__ABOUT THIS TASK__: Only some lines are wanted. Transcribe, exactly, the lines below from the line with "- When it comes" up to and including the line with "Customers living in".

__GIVEN ENTRIES__:
======
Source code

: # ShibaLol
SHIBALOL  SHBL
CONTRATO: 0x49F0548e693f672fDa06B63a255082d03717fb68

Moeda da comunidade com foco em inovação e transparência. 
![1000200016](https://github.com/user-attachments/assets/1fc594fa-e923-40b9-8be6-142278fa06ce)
======
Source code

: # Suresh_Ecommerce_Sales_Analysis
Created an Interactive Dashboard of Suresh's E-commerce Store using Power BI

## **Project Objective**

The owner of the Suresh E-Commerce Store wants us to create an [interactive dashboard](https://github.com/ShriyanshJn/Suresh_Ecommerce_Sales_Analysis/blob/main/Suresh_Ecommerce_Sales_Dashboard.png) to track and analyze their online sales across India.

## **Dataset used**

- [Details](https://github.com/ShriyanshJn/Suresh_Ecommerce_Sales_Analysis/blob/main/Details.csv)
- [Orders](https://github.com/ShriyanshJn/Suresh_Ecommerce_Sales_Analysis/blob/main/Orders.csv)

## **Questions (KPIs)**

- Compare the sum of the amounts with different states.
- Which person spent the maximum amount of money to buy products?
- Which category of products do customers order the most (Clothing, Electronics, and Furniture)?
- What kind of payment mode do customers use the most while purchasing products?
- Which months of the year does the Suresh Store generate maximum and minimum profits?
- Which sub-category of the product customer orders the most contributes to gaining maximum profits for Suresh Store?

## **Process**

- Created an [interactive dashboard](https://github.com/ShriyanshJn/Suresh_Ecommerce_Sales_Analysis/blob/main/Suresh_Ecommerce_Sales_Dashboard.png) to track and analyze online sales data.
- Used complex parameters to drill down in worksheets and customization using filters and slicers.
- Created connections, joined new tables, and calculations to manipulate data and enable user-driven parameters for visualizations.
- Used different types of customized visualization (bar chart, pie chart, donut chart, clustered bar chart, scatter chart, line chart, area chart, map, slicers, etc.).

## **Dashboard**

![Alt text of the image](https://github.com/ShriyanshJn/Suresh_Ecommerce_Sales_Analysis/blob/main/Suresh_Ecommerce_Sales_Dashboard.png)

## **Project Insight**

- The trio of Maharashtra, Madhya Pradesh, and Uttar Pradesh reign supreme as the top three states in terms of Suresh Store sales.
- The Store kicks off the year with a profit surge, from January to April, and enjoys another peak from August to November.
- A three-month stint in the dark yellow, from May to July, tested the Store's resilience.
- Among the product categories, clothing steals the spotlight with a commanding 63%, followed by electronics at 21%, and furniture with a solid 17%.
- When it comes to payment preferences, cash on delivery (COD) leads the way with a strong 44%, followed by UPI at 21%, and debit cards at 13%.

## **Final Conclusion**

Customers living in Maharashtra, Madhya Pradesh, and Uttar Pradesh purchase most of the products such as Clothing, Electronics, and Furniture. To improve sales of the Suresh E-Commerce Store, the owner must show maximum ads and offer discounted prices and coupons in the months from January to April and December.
======
__SOLVED PROBLEM__:
- When it comes to payment preferences, cash on delivery (COD) leads the way with a strong 44%, followed by UPI at 21%, and debit cards at 13%.

## **Final Conclusion**

Customers living in Maharashtra, Madhya Pradesh, and Uttar Pradesh purchase most of the products such as Clothing, Electronics, and Furniture. To improve sales of the Suresh E-Commerce Store, the owner must show maximum ads and offer discounted prices and coupons in the months from January to April and December.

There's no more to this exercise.